A year ago, you might recall, WVU came into the tournament not exactly favored. Oh, people knew the Mountaineers were good, but they had never won the tournament, and there were teams like Villanova and Georgetown and Syracuse who were thought to be loaded.
That allowed WVU to sneak in the back door, as did a format change that gave the top four seeds a double bye, a change that only WVU would survive as the other three lost their first game.
This year, as defending champion, that bright New York spotlight is shining on the Mountaineers, and teams will take them as seriously as they ever have.
Huggins doesn’t mind. He believes his team has peaked at the right time, winning its last three, two of them against Notre Dame and Louisville.
He understands how other teams view the Mountaineers.
“The truth is everyone is going to say you’ve got to rebound when they are going to play us. They’ll say, ‘If we don’t rebound they’ll kill us on the glass.’ They’ll say ‘They’re gonna guard you so you have to make open shots.’

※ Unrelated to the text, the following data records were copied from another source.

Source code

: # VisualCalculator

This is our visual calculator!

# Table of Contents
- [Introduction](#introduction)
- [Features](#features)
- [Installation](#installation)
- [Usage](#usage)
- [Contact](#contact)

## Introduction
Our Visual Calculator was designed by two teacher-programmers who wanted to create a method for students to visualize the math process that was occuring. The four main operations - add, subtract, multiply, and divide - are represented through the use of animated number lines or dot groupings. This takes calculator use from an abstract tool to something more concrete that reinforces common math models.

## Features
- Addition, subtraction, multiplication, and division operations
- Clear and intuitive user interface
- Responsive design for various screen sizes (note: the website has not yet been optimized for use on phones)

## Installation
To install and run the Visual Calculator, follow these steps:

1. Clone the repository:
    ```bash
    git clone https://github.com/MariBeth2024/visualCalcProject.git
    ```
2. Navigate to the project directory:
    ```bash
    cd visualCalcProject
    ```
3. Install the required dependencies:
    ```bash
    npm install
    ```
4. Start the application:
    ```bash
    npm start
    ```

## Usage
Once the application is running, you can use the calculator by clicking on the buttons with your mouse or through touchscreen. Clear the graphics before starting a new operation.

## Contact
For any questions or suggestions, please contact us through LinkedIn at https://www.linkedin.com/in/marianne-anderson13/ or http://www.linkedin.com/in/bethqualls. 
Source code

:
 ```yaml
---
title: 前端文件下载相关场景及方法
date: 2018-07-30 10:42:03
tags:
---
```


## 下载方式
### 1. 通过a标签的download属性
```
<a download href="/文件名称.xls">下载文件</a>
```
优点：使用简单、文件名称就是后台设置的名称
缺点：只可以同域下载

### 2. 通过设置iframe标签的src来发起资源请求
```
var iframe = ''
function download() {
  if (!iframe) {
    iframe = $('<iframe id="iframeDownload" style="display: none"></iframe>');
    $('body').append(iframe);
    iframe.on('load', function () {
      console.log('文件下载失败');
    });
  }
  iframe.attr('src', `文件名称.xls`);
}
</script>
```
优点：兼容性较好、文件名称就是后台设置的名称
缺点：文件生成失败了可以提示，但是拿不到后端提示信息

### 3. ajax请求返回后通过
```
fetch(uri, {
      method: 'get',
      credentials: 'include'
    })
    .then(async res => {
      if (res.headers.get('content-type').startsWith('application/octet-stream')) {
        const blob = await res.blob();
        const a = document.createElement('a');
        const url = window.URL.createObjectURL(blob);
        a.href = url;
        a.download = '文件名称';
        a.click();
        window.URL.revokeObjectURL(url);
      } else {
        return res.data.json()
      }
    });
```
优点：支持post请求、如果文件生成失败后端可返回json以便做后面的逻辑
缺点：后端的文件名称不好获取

“I don’t think the fact that we’re defending champion matters that much. It might matter in the locker room before they run out, but a few minutes into the game it’s back to playing basketball.”
And when that happens, Huggins believes his team has a bit of an advantage.
“All of these guys were there last year. They have experience winning the tournament,” he said.
There is something to knowing how to win with the nation’s attention on you in the Mecca of college basketball. True, it would help if Da’Sean Butler, Wellington Smith and Devin Ebanks were back, but that isn’t going to happen.
Instead, there’s Joe Mazzulla running the show, now with Truck Bryant in the backcourt. Coming off the bench with guns blazing is Casey Mitchell, who has proven when he’s on he can change game quicker than you can say “He shoots; he scores.”
And up front Kevin Jones has taken charge of the team, pulling down double figure rebounds on a nightly basis and scoring more and more, capping it with 25 against Louisville as an appetizer for the Big East.
Is WVU favored?
No way. There is no favorite.
“It’s kind of what Denny (Crum) said about winning the national championship,” Huggins said. “’You have to be lucky, and you can’t be unlucky.’ Da’(Sean Butler) made some miraculous shots last year. You look at the Big East champions through the years, and they’ve had some fortunate things happen for them.
“This league is so competitive and the teams are so even you have to make shots. We could have easily been in the championship game in the tournament when K.J. and those guys were freshmen. If Devin’s shot falls we’re playing Louisville for the championship.”
As for this year, it’s wide open.
“I think it is reasonable to expect we can win it, but you can say that about 10 or 11 teams in this league,” Huggins said. “if you get hot at the right time, if you make some shots, if you get a break once in a while, you can win.
“Games are going to be close. Everybody is too bunched together. What’d we win by last year? Two points the first game, one the second, two the third game?”